もう1つは株主配当金で、投資した会社が事業で得た利益の一部を、出資者である株主に還元するお金です。株主配当金の額は、投資家にとって投資判断の材料にもなります。株主配当金を使った代表的な投資指標には、「配当利回り」と「配当性向」があります。
今回は、「配当利回り」について、わかりやすく解説していきます。
株式投資は配当利回り4%~5%が理想的|利回り重視のリスクも解説目次
株主配当金とは
株主配当金は、通常、「配当金」と呼ばれ、1株当たりの金額で示されます。半年や1年といった、決算の対象期間に会社が稼いだ利益の一部を、株主にキャッシュバックするものです。
株主は、その株式を保有している間、決算が訪れる都度、保有する株式数に応じた金額で配当金を受け取ることができます。基本的には利益の一部ですから、投資した会社の業績しだいで増減するのが原則です。

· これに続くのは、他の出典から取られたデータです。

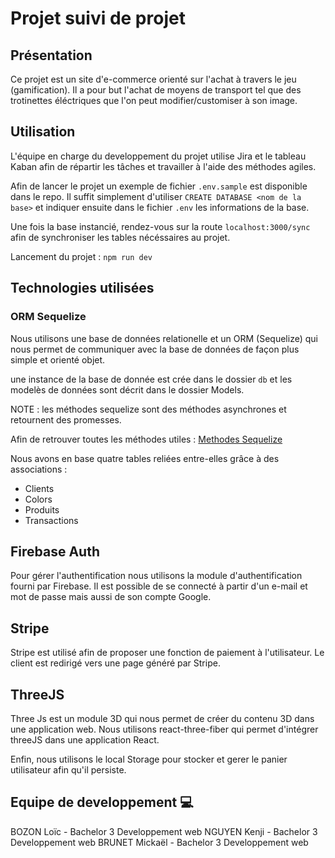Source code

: # Projet suivi de projet

## Présentation

Ce projet est un site d'e-commerce orienté sur l'achat à travers le jeu (gamification). Il a pour but l'achat de moyens de transport tel que des trotinettes éléctriques que l'on peut modifier/customiser à son image.

## Utilisation

L'équipe en charge du developpement du projet utilise Jira et le tableau Kaban afin de répartir les tâches et travailler à l'aide des méthodes agiles.

Afin de lancer le projet un exemple de fichier `.env.sample` est disponible dans le repo. Il suffit simplement d'utiliser `CREATE DATABASE <nom de la base>` et indiquer ensuite dans le fichier `.env` les informations de la base.

Une fois la base instancié, rendez-vous sur la route `localhost:3000/sync` afin de synchroniser les tables nécéssaires au projet.

Lancement du projet : `npm run dev`

## Technologies utilisées

### ORM Sequelize

Nous utilisons une base de données relationelle et un ORM (Sequelize) qui nous permet de communiquer avec la base de données de façon plus simple et orienté objet. 

une instance de la base de donnée est crée dans le dossier `db` et les modelès de données sont décrit dans le dossier Models.

NOTE : les méthodes sequelize sont des méthodes asynchrones et retournent des promesses.

Afin de retrouver toutes les méthodes utiles :
[Methodes Sequelize](https://dev.to/projectescape/the-comprehensive-sequelize-cheatsheet-3m1m)

Nous avons en base quatre tables reliées entre-elles grâce à des associations :
- Clients
- Colors
- Produits
- Transactions

## Firebase Auth

Pour gérer l'authentification nous utilisons la module d'authentification fourni par Firebase. Il est possible de se connecté à partir d'un e-mail et mot de passe mais aussi de son compte Google.

## Stripe

Stripe est utilisé afin de proposer une fonction de paiement à l'utilisateur. Le client est redirigé vers une page généré par Stripe.

## ThreeJS

Three Js est un module 3D qui nous permet de créer du contenu 3D dans une application web. Nous utilisons react-three-fiber qui permet d'intégrer threeJS dans une application React.

Enfin, nous utilisons le local Storage pour stocker et gerer le panier utilisateur afin qu'il persiste.

## Equipe de developpement 💻

BOZON Loïc - Bachelor 3 Developpement web 
NGUYEN Kenji - Bachelor 3 Developpement web
BRUNET Mickaël - Bachelor 3 Developpement web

けれど一昔前は、利益が多かろうが少なかろうが、毎年恒例で同じ金額を配当する会社が多く見られました。最近は、以前に比べれば、決算期ごとに利益に連動した金額で配当金額を決めるようになっています。
前年度より配当金額が増えることを「増配」といい、減ることを「減配」といいます。赤字などのために配当が出ない場合は、「無配」といいます。
投資判断の参考にするなら、今後の配当予想
投資家としては、投資の判断をするにあたって、終わった年度の決算より、現在進行形の年度や次の年度の配当予想を重視するのが一般的です。投資家にとって重要なのは、過去の配当金額よりも、「今後、いくらの配当金を受け取れるか」だからです。
配当利回りとは
配当金を使った投資指標で、最もメジャーなのが「配当利回り」です。その株式を1年間持ち続けた場合、投資した金額に対してどれだけの配当金がもらえるか、の割合です。投資金額に対する利回りを見る指標です。
配当利回りは、直近の株価と今期配当予想で計算する
配当利回りを指標として使う場合、分母の株価は直近の株価を用います。新聞や雑誌、マネーサイトなどでは、欄外などにいつの株価か日付が明記されているはずです。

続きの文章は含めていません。